Which political option is better? Which is worse?
Ambiguity has been a central theme of Amberlough from its inception. It began life as a short story about a city auditor in love with an emcee, in a city sliding inexorably into the grips of a repressive regime. But even as the newspapers showed fascist flags unfurling from capitol buildings, even as police made violent arrests and the government came down hard on vice, the glittering nightlife roared on. People had a good time, got high, got laid. The story existed in a nebulous area between hedonism and totalitarianism.
But in the first draft, the main characters fell utterly flat. Their straightforward love story felt unrealistic in that setting.
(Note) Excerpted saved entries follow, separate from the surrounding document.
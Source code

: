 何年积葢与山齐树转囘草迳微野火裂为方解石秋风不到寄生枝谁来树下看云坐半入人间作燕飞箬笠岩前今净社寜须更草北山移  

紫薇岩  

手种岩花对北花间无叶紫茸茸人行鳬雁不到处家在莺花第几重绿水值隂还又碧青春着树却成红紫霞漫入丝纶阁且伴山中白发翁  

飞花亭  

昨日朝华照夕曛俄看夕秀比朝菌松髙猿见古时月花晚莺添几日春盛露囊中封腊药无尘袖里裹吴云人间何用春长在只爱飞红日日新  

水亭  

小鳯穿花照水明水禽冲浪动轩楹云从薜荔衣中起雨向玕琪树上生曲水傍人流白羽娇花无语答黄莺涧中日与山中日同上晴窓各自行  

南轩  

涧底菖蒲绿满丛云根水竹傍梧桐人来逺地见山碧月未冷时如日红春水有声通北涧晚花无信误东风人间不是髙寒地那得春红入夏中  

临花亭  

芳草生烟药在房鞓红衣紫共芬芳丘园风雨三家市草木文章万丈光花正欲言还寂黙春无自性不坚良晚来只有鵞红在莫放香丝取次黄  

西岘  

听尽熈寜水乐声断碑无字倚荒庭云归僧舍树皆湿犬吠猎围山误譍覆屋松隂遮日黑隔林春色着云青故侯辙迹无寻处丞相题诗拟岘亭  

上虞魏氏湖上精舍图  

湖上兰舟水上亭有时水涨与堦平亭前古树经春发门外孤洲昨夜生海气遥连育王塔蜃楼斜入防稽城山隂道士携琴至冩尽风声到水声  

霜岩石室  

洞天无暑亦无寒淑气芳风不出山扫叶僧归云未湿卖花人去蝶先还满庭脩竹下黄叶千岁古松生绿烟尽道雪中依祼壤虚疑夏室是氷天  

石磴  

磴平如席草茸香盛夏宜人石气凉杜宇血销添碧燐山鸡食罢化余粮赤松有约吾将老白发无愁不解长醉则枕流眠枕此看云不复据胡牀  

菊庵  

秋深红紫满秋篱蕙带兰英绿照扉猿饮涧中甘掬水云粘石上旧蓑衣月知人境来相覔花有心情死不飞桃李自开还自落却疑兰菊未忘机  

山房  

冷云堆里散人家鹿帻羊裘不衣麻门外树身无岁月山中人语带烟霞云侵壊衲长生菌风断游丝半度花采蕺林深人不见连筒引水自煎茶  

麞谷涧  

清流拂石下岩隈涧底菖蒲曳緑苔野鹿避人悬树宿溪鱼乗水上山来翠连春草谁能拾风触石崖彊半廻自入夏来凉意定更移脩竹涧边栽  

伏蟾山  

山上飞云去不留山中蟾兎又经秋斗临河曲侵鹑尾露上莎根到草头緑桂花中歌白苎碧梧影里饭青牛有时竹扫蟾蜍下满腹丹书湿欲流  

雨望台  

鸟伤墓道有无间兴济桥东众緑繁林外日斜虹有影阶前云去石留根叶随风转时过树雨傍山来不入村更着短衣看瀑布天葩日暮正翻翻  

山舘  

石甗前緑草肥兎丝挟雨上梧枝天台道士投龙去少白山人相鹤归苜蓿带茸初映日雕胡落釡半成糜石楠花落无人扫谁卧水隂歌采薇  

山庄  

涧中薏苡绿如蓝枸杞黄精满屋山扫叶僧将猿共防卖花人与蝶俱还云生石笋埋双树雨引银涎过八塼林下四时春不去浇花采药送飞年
In the next draft—the one that sold; my first published piece of fiction!—I realized they couldn’t approach their relationship so simply.
Relationships are not easy under the best of circumstances—that had been driven home to me pretty hard during the time I was revising. But when you’re trying to stay in the closet so a fascist mob won’t tear you apart, when you’re fleeing your home to save your life, when you’re separated from your lover by sinister forces beyond your control, how could you love easily? How could you love unconditionally? How could you love at all?
When I asked those questions, lines blurred. Love became awkward, unwanted, an inconvenience, a trap. The story was still a romance, but the “happily ever after” was called into serious question.
The origins of Amberlough stemmed from another short story, too (I was thinking of writing a series.): a theatrical manager turned informant, trying to protect his cast of satirists, queer folk, women, dissidents, and weirdos by selling out other people, earning the goodwill of evil men and another day of dubious safety.
That short didn’t work. The scope was too large to fit into 10,000 words or less. And part of what made it so big was multifaceted reactions from a cast of characters in the midst of an intricate political situation.
Emotional complexity is completely doable in short fiction—in fact, it’s vital. But when emotional complexity is built on events years in the making, when it’s reliant on shifting public opinion and government policy, when it’s extrapolated from characters’ various reactions to those shifts, you need room to flesh it out. The book got bigger and the spectrum between black and white blurred further to accommodate even more gray.
No one is morally pure in this book. Blackmailed into a corner, secret agent Cyril DePaul turns into a fascist collaborator, sacrificing thousands of lives for his own, and for the slim hope he can save his lover, cabaret emcee Aristide Makricosta.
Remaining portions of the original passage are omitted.